• **What you will do**: From the line containing "Diese beschreibt die" down to the line containing "The data processing", copy out the entries below exactly, both lines included, and nothing else; pictures do not belong in the copy.

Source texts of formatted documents
----------

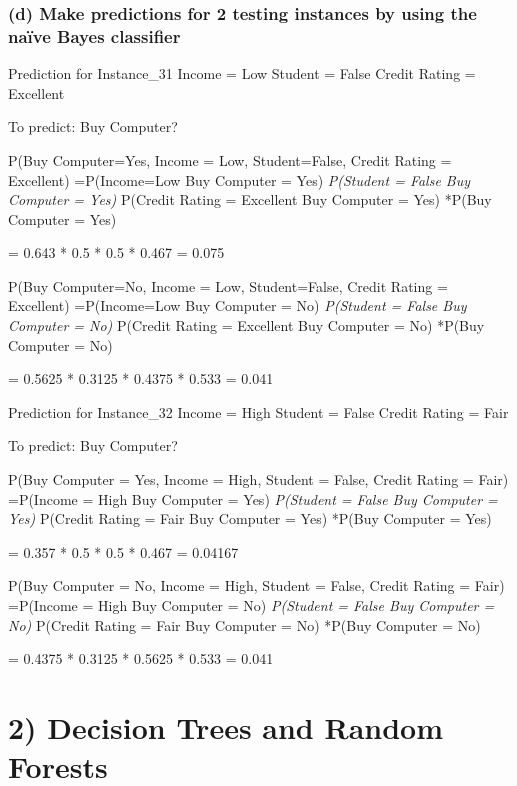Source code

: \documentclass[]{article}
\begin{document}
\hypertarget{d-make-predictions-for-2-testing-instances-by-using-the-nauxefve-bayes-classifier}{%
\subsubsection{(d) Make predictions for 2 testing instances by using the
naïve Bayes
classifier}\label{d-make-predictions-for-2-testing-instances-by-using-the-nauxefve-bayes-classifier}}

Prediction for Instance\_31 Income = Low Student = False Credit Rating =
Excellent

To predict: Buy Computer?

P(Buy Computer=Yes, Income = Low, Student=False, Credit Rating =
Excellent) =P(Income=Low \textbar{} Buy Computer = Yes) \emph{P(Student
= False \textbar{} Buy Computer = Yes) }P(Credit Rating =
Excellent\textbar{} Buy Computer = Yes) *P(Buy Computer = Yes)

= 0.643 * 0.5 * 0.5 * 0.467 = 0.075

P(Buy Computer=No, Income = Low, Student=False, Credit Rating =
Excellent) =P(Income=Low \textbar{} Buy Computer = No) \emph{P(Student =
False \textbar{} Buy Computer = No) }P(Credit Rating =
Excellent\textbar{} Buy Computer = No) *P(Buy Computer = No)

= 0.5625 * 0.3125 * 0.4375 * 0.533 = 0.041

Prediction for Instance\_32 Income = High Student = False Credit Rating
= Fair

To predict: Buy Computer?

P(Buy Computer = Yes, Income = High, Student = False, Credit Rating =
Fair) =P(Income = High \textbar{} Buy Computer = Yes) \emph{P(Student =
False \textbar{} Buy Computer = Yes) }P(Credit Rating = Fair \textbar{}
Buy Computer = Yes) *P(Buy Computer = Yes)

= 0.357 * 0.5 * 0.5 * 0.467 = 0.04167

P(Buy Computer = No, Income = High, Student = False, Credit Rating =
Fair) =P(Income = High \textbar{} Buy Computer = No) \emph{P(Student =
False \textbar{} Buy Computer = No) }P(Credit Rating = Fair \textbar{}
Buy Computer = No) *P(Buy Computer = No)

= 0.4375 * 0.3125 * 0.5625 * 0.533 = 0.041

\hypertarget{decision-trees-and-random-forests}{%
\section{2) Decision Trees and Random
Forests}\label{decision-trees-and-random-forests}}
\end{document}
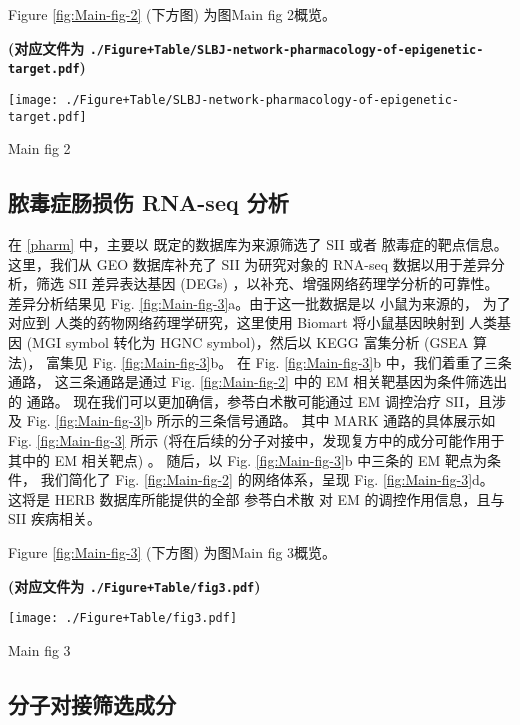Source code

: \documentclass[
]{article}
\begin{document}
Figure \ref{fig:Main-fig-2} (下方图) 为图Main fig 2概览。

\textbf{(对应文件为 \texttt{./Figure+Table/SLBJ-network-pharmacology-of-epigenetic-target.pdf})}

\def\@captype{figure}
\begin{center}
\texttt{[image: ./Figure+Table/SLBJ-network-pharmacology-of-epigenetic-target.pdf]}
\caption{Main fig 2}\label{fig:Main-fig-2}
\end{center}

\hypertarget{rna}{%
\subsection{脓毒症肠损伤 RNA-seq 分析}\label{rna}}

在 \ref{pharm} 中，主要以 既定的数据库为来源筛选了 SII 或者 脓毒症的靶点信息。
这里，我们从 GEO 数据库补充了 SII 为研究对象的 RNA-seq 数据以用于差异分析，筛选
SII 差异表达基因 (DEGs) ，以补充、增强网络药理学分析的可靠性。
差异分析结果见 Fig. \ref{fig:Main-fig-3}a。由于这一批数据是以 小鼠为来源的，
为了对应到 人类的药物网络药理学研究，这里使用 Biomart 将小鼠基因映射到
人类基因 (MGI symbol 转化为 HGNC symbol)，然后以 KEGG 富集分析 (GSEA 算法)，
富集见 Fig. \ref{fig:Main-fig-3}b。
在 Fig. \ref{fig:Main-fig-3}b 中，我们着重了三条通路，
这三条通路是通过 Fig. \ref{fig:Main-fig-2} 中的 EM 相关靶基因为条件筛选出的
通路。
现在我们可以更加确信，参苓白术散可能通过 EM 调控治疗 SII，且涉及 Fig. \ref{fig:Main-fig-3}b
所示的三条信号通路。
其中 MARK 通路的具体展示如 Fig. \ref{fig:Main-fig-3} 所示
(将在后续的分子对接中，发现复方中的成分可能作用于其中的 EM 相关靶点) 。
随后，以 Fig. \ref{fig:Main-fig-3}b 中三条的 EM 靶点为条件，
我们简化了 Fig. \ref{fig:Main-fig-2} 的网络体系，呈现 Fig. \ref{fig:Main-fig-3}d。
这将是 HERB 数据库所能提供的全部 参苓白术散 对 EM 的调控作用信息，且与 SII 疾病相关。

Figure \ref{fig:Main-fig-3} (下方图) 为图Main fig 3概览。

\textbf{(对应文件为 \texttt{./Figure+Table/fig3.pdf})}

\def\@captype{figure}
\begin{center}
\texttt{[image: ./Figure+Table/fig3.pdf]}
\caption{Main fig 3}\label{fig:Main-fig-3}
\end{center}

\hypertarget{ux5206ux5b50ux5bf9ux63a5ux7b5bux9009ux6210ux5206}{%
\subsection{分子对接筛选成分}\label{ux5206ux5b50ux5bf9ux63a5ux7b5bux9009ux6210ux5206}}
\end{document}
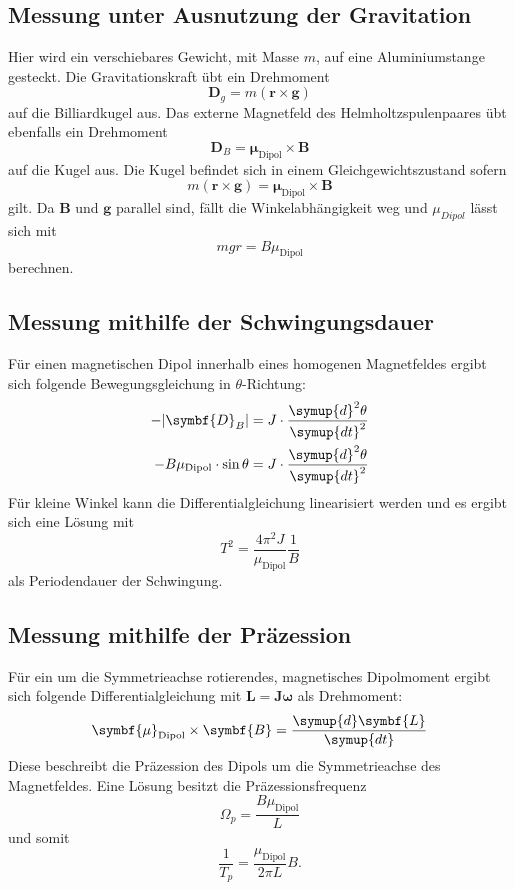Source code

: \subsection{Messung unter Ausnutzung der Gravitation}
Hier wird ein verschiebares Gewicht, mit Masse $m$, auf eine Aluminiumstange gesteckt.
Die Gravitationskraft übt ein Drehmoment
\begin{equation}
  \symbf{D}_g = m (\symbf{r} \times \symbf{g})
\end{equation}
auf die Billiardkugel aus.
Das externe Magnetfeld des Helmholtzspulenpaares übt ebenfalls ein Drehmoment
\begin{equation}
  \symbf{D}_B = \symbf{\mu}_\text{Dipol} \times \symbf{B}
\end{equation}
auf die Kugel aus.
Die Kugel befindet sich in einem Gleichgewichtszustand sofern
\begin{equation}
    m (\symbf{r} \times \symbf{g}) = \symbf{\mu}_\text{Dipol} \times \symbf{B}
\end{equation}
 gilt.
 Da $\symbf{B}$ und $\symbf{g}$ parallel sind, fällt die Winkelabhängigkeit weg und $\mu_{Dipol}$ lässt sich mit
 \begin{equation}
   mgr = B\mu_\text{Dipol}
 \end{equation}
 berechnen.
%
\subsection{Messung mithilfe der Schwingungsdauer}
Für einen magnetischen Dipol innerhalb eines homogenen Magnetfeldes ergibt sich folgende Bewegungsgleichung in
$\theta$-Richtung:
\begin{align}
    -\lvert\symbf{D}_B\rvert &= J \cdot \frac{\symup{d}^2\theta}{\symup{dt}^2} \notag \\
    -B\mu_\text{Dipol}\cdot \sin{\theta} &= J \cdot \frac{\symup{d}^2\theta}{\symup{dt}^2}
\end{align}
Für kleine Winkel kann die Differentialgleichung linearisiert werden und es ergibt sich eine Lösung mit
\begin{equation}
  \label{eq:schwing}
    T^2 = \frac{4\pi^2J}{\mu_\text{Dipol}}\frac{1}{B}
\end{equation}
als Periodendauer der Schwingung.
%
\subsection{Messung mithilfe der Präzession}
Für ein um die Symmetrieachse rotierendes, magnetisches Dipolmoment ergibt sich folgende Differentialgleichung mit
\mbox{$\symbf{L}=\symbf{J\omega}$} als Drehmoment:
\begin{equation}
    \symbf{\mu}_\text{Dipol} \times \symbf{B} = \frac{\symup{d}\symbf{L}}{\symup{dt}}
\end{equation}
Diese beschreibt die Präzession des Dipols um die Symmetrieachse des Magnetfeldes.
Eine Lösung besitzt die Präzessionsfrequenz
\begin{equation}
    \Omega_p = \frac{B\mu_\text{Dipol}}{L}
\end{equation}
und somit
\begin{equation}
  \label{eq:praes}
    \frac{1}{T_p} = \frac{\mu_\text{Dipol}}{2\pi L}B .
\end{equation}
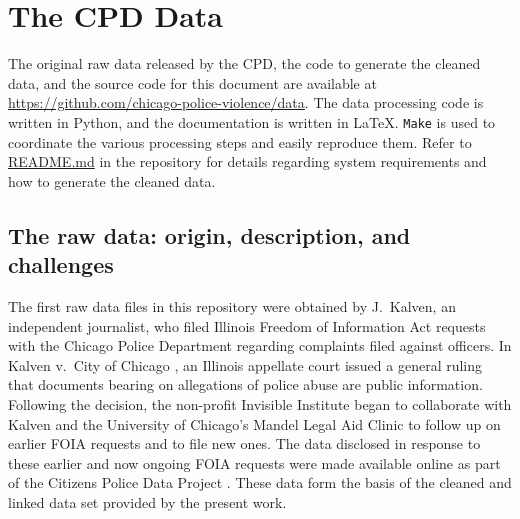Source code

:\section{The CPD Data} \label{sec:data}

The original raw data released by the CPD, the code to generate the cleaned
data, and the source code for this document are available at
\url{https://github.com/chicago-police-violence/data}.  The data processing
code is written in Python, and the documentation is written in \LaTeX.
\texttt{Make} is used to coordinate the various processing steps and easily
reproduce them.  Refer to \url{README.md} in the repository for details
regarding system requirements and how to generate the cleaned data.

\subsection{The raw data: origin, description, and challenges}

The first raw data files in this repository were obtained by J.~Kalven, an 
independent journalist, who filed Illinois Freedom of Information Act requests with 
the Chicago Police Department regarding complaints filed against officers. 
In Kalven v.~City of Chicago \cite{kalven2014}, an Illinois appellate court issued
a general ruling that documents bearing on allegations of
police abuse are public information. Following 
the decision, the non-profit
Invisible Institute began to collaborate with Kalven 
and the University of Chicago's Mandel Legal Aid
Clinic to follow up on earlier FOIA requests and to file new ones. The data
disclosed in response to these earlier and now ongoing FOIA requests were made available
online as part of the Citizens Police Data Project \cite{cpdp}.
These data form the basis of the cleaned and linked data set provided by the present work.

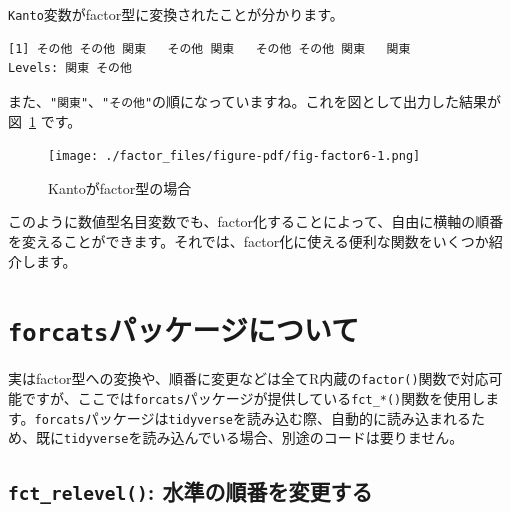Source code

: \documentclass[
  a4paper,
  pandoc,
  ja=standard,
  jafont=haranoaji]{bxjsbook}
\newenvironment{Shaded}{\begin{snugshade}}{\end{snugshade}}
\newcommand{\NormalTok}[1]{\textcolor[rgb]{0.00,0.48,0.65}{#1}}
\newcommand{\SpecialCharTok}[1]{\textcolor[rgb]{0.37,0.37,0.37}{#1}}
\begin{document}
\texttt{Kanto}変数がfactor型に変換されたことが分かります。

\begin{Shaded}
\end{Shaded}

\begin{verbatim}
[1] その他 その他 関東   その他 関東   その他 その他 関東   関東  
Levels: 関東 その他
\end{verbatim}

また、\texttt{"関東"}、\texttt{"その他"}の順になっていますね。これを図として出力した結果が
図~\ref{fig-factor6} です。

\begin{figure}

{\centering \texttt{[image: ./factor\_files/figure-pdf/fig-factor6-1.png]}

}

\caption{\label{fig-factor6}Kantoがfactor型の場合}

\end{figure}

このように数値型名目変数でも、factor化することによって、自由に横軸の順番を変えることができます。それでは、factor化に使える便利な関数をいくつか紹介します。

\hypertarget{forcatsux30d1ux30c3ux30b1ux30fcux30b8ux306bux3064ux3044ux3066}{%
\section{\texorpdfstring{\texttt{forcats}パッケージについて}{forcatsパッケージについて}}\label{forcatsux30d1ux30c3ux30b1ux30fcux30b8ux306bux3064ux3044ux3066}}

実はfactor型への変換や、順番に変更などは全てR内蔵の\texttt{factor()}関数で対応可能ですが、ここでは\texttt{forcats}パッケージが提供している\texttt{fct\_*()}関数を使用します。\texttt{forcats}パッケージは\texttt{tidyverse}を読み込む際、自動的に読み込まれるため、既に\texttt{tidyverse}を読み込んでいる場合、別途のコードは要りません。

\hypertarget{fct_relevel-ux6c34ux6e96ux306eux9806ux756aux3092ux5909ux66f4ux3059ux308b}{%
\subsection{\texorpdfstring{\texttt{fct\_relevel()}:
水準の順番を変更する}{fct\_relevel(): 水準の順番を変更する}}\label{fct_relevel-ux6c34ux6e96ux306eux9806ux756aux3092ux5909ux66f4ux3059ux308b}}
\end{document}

----------

• **Expected answer**:
Diese beschreibt die Präzession des Dipols um die Symmetrieachse des Magnetfeldes.
Eine Lösung besitzt die Präzessionsfrequenz
\begin{equation}
    \Omega_p = \frac{B\mu_\text{Dipol}}{L}
\end{equation}
und somit
\begin{equation}
  \label{eq:praes}
    \frac{1}{T_p} = \frac{\mu_\text{Dipol}}{2\pi L}B .
\end{equation}
Source code

:\section{The CPD Data} \label{sec:data}

The original raw data released by the CPD, the code to generate the cleaned
data, and the source code for this document are available at
\url{https://github.com/chicago-police-violence/data}.  The data processing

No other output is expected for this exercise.